I believe that we as writers have a responsibility. And that responsibility is to write so as to project the real world we live in and not simply the white, Anglo, “safe” characters that have come before; to project the people that we see and meet in every day life.
A lot of the time, that responsibility is shouldered by the writers who live within those communities, though it’s one that comes with a heavy weight as they feel that they have a duty of care to represent that community in the best light possible. And we must strive to conscious avoid falling into the same traps and tropes as represented in such films as Bird Box.
And I truly believe that genre — Horror among them — can play the greatest role in representation, inclusion and social cohesion, by opening the barriers for writers to include diverse characters, and the industry to include diverse writers. We as writers can be cognisant of that diversity and include those characters — not as an afterthought or colour blind casting them, but as informed decisions with conscious actions taken based on their culture, religion, sexuality. Because only then will we be truly doing our jobs as writers … representing our world and its people.
Just as we all live together, we all are food for the monsters together.
Cem Bilici was a Fellow in the 2019 Cinespace Social Cohesion on Screen Writer's Fellowship, funded by the Victorian Government.

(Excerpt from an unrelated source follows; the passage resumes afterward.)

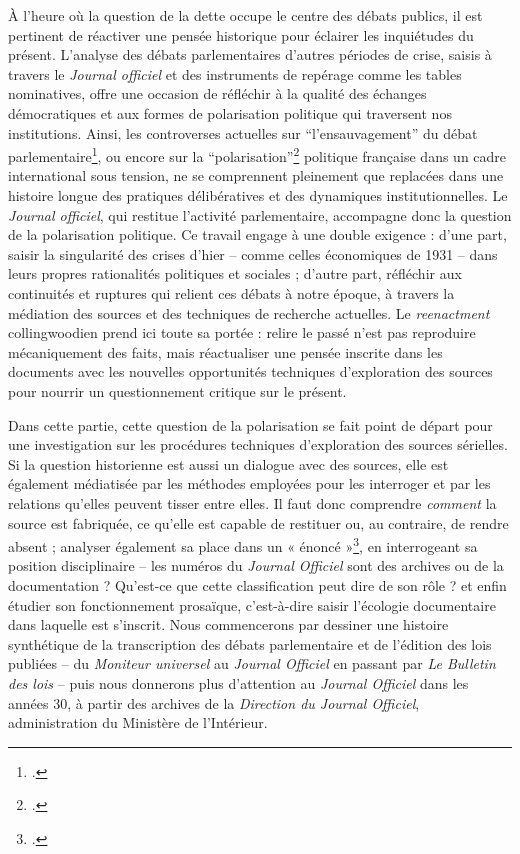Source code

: À l’heure où la question de la dette occupe le centre des débats publics, il est pertinent de réactiver une pensée historique pour éclairer les inquiétudes du présent. L’analyse des débats parlementaires d’autres périodes de crise, saisis à travers le \emph{Journal officiel} et des instruments de repérage comme les tables nominatives, offre une occasion de réfléchir à la qualité des échanges démocratiques et aux formes de polarisation politique qui traversent nos institutions. Ainsi, les controverses actuelles sur \enquote{l’ensauvagement} du débat parlementaire\footcite[][]{ensauvagement}, ou encore sur la \enquote{polarisation}\footcite[][]{polarisation} politique française dans un cadre international sous tension, ne se comprennent pleinement que replacées dans une histoire longue des pratiques délibératives et des dynamiques institutionnelles. Le \emph{Journal officiel}, qui restitue l'activité parlementaire, accompagne donc la question de la polarisation politique. Ce travail engage à une double exigence : d’une part, saisir la singularité des crises d’hier -- comme celles économiques de 1931 -- dans leurs propres rationalités politiques et sociales ; d’autre part, réfléchir aux continuités et ruptures qui relient ces débats à notre époque, à travers la médiation des sources et des techniques de recherche actuelles. Le \emph{reenactment} collingwoodien prend ici toute sa portée : relire le passé n’est pas reproduire mécaniquement des faits, mais réactualiser une pensée inscrite dans les documents avec les nouvelles opportunités techniques d'exploration des sources pour nourrir un questionnement critique sur le présent.

Dans cette partie, cette question de la polarisation se fait point de départ pour une investigation sur les procédures techniques d’exploration des sources sérielles. Si la question historienne est aussi un dialogue avec des sources, elle est également médiatisée par les méthodes employées pour les interroger et par les relations qu’elles peuvent tisser entre elles. Il faut donc comprendre \emph{comment} la source est fabriquée, ce qu’elle est capable de restituer ou, au contraire, de rendre absent ; analyser également sa place dans un « énoncé »\footcite[][]{foucault}, en interrogeant sa position disciplinaire -- les numéros du \emph{Journal Officiel} sont des archives ou de la documentation ? Qu'est-ce que cette classification peut dire de son rôle ? et enfin étudier son fonctionnement prosaïque, c’est-à-dire saisir l’écologie documentaire dans laquelle est s'inscrit. Nous commencerons par dessiner une histoire synthétique de la transcription des débats parlementaire et de l'édition des lois publiées -- du \emph{Moniteur universel} au \emph{Journal Officiel} en passant par \emph{Le Bulletin des lois} -- puis nous donnerons plus d'attention au \emph{Journal Officiel} dans les années 30, à partir des archives de la \emph{Direction du Journal Officiel}, administration du Ministère de l'Intérieur.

Cem Bilici is an author and screenwriter of Turkish background based in Melbourne's South East. Writing as C. Bilici, Cem has published the first novel in his dark fantasy Ward series with its sequel and several other novels currently in editing -- including the 90's Melbourne supernatural thriller The Enlightened and his Ottoman inspired steampunk adventure The Mechanical Turk. A member of the Australasian Horror Writer's Association, Cem is currently also a judge for the Australian Shadow Awards (of which he hopes to win one or two himself some day) in the Collection category. Work-shopped in the Cinespace Story Lab 2018 and pitched at Melbourne Webfest Pitch ABC iView competition, his series project Kebabs of the Dead -- a story of a group of young Australian Turks questioning identity, culture, family and other issues...with kebabs and zombies -- is in pre-production and due to shoot a proof of concept short film soon. Cem is also an avid horror film and heavy metal fan.